[Exercise material]
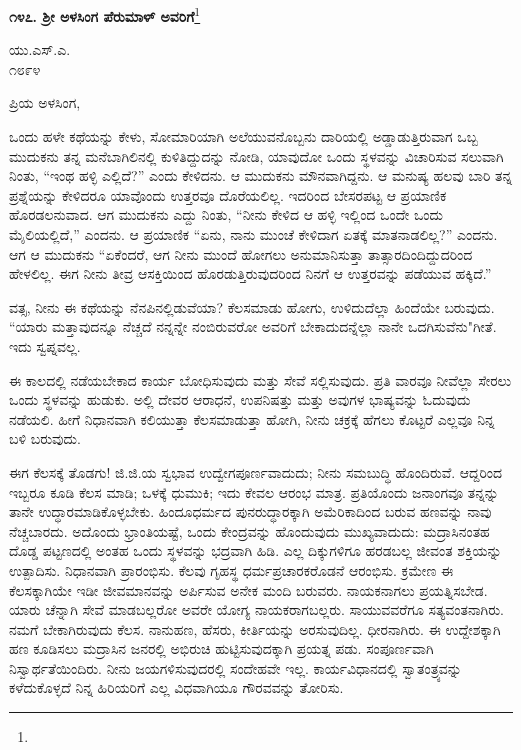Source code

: \begin{center}
\textbf{೧೪೭. ಶ‍್ರೀ ಅಳಸಿಂಗ ಪೆರುಮಾಳ್ ಅವರಿಗೆ}\footnote{}
\end{center}

\vspace{-0.6cm}

\begin{flushright}
ಯು.ಎಸ್.ಎ.\\೧೮೯೪
\end{flushright}

\vspace{-0.5cm}

\noindent
ಪ್ರಿಯ ಅಳಸಿಂಗ,

ಒಂದು ಹಳೇ ಕಥೆಯನ್ನು ಕೇಳು, ಸೋಮಾರಿಯಾಗಿ ಅಲೆಯುವನೊಬ್ಬನು ದಾರಿಯಲ್ಲಿ ಅಡ್ಡಾಡುತ್ತಿರುವಾಗ ಒಬ್ಬ ಮುದುಕನು ತನ್ನ ಮನೆಬಾಗಿಲಿನಲ್ಲಿ ಕುಳಿತಿದ್ದುದನ್ನು ನೋಡಿ, ಯಾವುದೋ ಒಂದು ಸ್ಥಳವನ್ನು ವಿಚಾರಿಸುವ ಸಲುವಾಗಿ ನಿಂತು, ``ಇಂಥ ಹಳ್ಳಿ ಎಲ್ಲಿದೆ?'' ಎಂದು ಕೇಳಿದನು. ಆ ಮುದುಕನು ಮೌನವಾಗಿದ್ದನು. ಆ ಮನುಷ್ಯ ಹಲವು ಬಾರಿ ತನ್ನ ಪ್ರಶ್ನೆಯನ್ನು ಕೇಳಿದರೂ ಯಾವೊಂದು ಉತ್ತರವೂ ದೊರೆಯಲಿಲ್ಲ. ಇದರಿಂದ ಬೇಸರಪಟ್ಟ ಆ ಪ್ರಯಾಣಿಕ ಹೊರಡಲನುವಾದ. ಆಗ ಮುದುಕನು ಎದ್ದು ನಿಂತು, ``ನೀನು ಕೇಳಿದ ಆ ಹಳ್ಳಿ ಇಲ್ಲಿಂದ ಒಂದೇ ಒಂದು ಮೈಲಿಯಲ್ಲಿದೆ,'' ಎಂದನು. ಆ ಪ್ರಯಾಣಿಕ ``ಏನು, ನಾನು ಮುಂಚೆ ಕೇಳಿದಾಗ ಏತಕ್ಕೆ ಮಾತನಾಡಲಿಲ್ಲ?'' ಎಂದನು. ಆಗ ಆ ಮುದುಕನು “ಏಕೆಂದರೆ, ಆಗ ನೀನು ಮುಂದೆ ಹೋಗಲು ಅನುಮಾನಿಸುತ್ತಾ ತಾತ್ಸಾರದಿಂದಿದ್ದುದರಿಂದ ಹೇಳಲಿಲ್ಲ. ಈಗ ನೀನು ತೀವ್ರ ಆಸಕ್ತಿಯಿಂದ ಹೊರಡುತ್ತಿರುವುದರಿಂದ ನಿನಗೆ ಆ ಉತ್ತರವನ್ನು ಪಡೆಯುವ ಹಕ್ಕಿದೆ.''

ವತ್ಸ, ನೀನು ಈ ಕಥೆಯನ್ನು ನೆನಪಿನಲ್ಲಿಡುವೆಯಾ? ಕೆಲಸಮಾಡು ಹೋಗು, ಉಳಿದುದೆಲ್ಲಾ ಹಿಂದೆಯೇ ಬರುವುದು. ``ಯಾರು ಮತ್ತಾವುದನ್ನೂ ನೆಚ್ಚದೆ ನನ್ನನ್ನೇ ನಂಬಿರುವರೋ ಅವರಿಗೆ ಬೇಕಾದುದನ್ನೆಲ್ಲಾ ನಾನೇ ಒದಗಿಸುವೆನು"\enginline{-}ಗೀತೆ. ಇದು ಸ್ವಪ್ನವಲ್ಲ.

ಈ ಕಾಲದಲ್ಲಿ ನಡೆಯಬೇಕಾದ ಕಾರ್ಯ ಬೋಧಿಸುವುದು ಮತ್ತು ಸೇವೆ ಸಲ್ಲಿಸುವುದು. ಪ್ರತಿ ವಾರವೂ ನೀವೆಲ್ಲಾ ಸೇರಲು ಒಂದು ಸ್ಥಳವನ್ನು ಹುಡುಕು. ಅಲ್ಲಿ ದೇವರ ಆರಾಧನೆ, ಉಪನಿಷತ್ತು ಮತ್ತು ಅವುಗಳ ಭಾಷ್ಯವನ್ನು ಓದುವುದು ನಡೆಯಲಿ. ಹೀಗೆ ನಿಧಾನವಾಗಿ ಕಲಿಯುತ್ತಾ ಕೆಲಸಮಾಡುತ್ತಾ ಹೋಗಿ, ನೀನು ಚಕ್ರಕ್ಕೆ ಹೆಗಲು ಕೊಟ್ಟರೆ ಎಲ್ಲವೂ ನಿನ್ನ ಬಳಿ ಬರುವುದು.

ಈಗ ಕೆಲಸಕ್ಕೆ ತೊಡಗು! ಜಿ.ಜಿ.ಯ ಸ್ವಭಾವ ಉದ್ವೇಗಪೂರ್ಣವಾದುದು; ನೀನು ಸಮಬುದ್ಧಿ ಹೊಂದಿರುವೆ. ಆದ್ದರಿಂದ ಇಬ್ಬರೂ ಕೂಡಿ ಕೆಲಸ ಮಾಡಿ; ಒಳಕ್ಕೆ ಧುಮುಕಿ; ಇದು ಕೇವಲ ಆರಂಭ ಮಾತ್ರ. ಪ್ರತಿಯೊಂದು ಜನಾಂಗವೂ ತನ್ನನ್ನು ತಾನೇ ಉದ್ಧಾರಮಾಡಿಕೊಳ್ಳಬೇಕು. ಹಿಂದೂಧರ್ಮದ ಪುನರುದ್ಧಾರಕ್ಕಾಗಿ ಅಮೆರಿಕಾದಿಂದ ಬರುವ ಹಣವನ್ನು ನಾವು ನೆಚ್ಚಬಾರದು. ಅದೊಂದು ಭ್ರಾಂತಿಯಷ್ಟೆ, ಒಂದು ಕೇಂದ್ರವನ್ನು ಹೊಂದುವುದು ಮುಖ್ಯವಾದುದು: ಮದ್ರಾಸಿನಂತಹ ದೊಡ್ಡ ಪಟ್ಟಣದಲ್ಲಿ ಅಂತಹ ಒಂದು ಸ್ಥಳವನ್ನು ಭದ್ರವಾಗಿ ಹಿಡಿ. ಎಲ್ಲ ದಿಕ್ಕುಗಳಿಗೂ ಹರಡಬಲ್ಲ ಜೀವಂತ ಶಕ್ತಿಯನ್ನು ಉತ್ಪಾದಿಸು. ನಿಧಾನವಾಗಿ ಪ್ರಾರಂಭಿಸು. ಕೆಲವು ಗೃಹಸ್ಥ ಧರ್ಮಪ್ರಚಾರಕರೊಡನೆ ಆರಂಭಿಸು. ಕ್ರಮೇಣ ಈ ಕೆಲಸಕ್ಕಾಗಿಯೇ ಇಡೀ ಜೀವಮಾನವನ್ನು ಅರ್ಪಿಸುವ ಅನೇಕ ಮಂದಿ ಬರುವರು. ನಾಯಕನಾಗಲು ಪ್ರಯತ್ನಿಸಬೇಡ. ಯಾರು ಚೆನ್ನಾಗಿ ಸೇವೆ ಮಾಡಬಲ್ಲರೋ ಅವರೇ ಯೋಗ್ಯ ನಾಯಕರಾಗಬಲ್ಲರು. ಸಾಯುವವರೆಗೂ ಸತ್ಯವಂತನಾಗಿರು. ನಮಗೆ ಬೇಕಾಗಿರುವುದು ಕೆಲಸ. ನಾನುಹಣ, ಹೆಸರು, ಕೀರ್ತಿಯನ್ನು ಅರಸುವುದಿಲ್ಲ. ಧೀರನಾಗಿರು. ಈ ಉದ್ದೇಶಕ್ಕಾಗಿ ಹಣ ಕೂಡಿಸಲು ಮದ್ರಾಸಿನ ಜನರಲ್ಲಿ ಅಭಿರುಚಿ ಹುಟ್ಟಿಸುವುದಕ್ಕಾಗಿ ಪ್ರಯತ್ನ ಪಡು. ಸಂಪೂರ್ಣವಾಗಿ ನಿಸ್ವಾರ್ಥತೆಯಿಂದಿರು. ನೀನು ಜಯಗಳಿಸುವುದರಲ್ಲಿ ಸಂದೇಹವೇ ಇಲ್ಲ. ಕಾರ್ಯವಿಧಾನದಲ್ಲಿ ಸ್ವಾತಂತ್ರ್ಯವನ್ನು ಕಳೆದುಕೊಳ್ಳದೆ ನಿನ್ನ ಹಿರಿಯರಿಗೆ ಎಲ್ಲ ವಿಧವಾಗಿಯೂ ಗೌರವವನ್ನು ತೋರಿಸು.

[Exercise objective] Start with the line above that contains "ಯು.ಎಸ್.ಎ.\\೧೮೯೪" and end with the line that contains "ವತ್ಸ, ನೀನು ಈ". Write out those lines exactly, and only those.

[Solution to this problem]
ಯು.ಎಸ್.ಎ.\\೧೮೯೪
\end{flushright}

\vspace{-0.5cm}

\noindent
ಪ್ರಿಯ ಅಳಸಿಂಗ,

ಒಂದು ಹಳೇ ಕಥೆಯನ್ನು ಕೇಳು, ಸೋಮಾರಿಯಾಗಿ ಅಲೆಯುವನೊಬ್ಬನು ದಾರಿಯಲ್ಲಿ ಅಡ್ಡಾಡುತ್ತಿರುವಾಗ ಒಬ್ಬ ಮುದುಕನು ತನ್ನ ಮನೆಬಾಗಿಲಿನಲ್ಲಿ ಕುಳಿತಿದ್ದುದನ್ನು ನೋಡಿ, ಯಾವುದೋ ಒಂದು ಸ್ಥಳವನ್ನು ವಿಚಾರಿಸುವ ಸಲುವಾಗಿ ನಿಂತು, ``ಇಂಥ ಹಳ್ಳಿ ಎಲ್ಲಿದೆ?'' ಎಂದು ಕೇಳಿದನು. ಆ ಮುದುಕನು ಮೌನವಾಗಿದ್ದನು. ಆ ಮನುಷ್ಯ ಹಲವು ಬಾರಿ ತನ್ನ ಪ್ರಶ್ನೆಯನ್ನು ಕೇಳಿದರೂ ಯಾವೊಂದು ಉತ್ತರವೂ ದೊರೆಯಲಿಲ್ಲ. ಇದರಿಂದ ಬೇಸರಪಟ್ಟ ಆ ಪ್ರಯಾಣಿಕ ಹೊರಡಲನುವಾದ. ಆಗ ಮುದುಕನು ಎದ್ದು ನಿಂತು, ``ನೀನು ಕೇಳಿದ ಆ ಹಳ್ಳಿ ಇಲ್ಲಿಂದ ಒಂದೇ ಒಂದು ಮೈಲಿಯಲ್ಲಿದೆ,'' ಎಂದನು. ಆ ಪ್ರಯಾಣಿಕ ``ಏನು, ನಾನು ಮುಂಚೆ ಕೇಳಿದಾಗ ಏತಕ್ಕೆ ಮಾತನಾಡಲಿಲ್ಲ?'' ಎಂದನು. ಆಗ ಆ ಮುದುಕನು “ಏಕೆಂದರೆ, ಆಗ ನೀನು ಮುಂದೆ ಹೋಗಲು ಅನುಮಾನಿಸುತ್ತಾ ತಾತ್ಸಾರದಿಂದಿದ್ದುದರಿಂದ ಹೇಳಲಿಲ್ಲ. ಈಗ ನೀನು ತೀವ್ರ ಆಸಕ್ತಿಯಿಂದ ಹೊರಡುತ್ತಿರುವುದರಿಂದ ನಿನಗೆ ಆ ಉತ್ತರವನ್ನು ಪಡೆಯುವ ಹಕ್ಕಿದೆ.''

ವತ್ಸ, ನೀನು ಈ ಕಥೆಯನ್ನು ನೆನಪಿನಲ್ಲಿಡುವೆಯಾ? ಕೆಲಸಮಾಡು ಹೋಗು, ಉಳಿದುದೆಲ್ಲಾ ಹಿಂದೆಯೇ ಬರುವುದು. ``ಯಾರು ಮತ್ತಾವುದನ್ನೂ ನೆಚ್ಚದೆ ನನ್ನನ್ನೇ ನಂಬಿರುವರೋ ಅವರಿಗೆ ಬೇಕಾದುದನ್ನೆಲ್ಲಾ ನಾನೇ ಒದಗಿಸುವೆನು"\enginline{-}ಗೀತೆ. ಇದು ಸ್ವಪ್ನವಲ್ಲ.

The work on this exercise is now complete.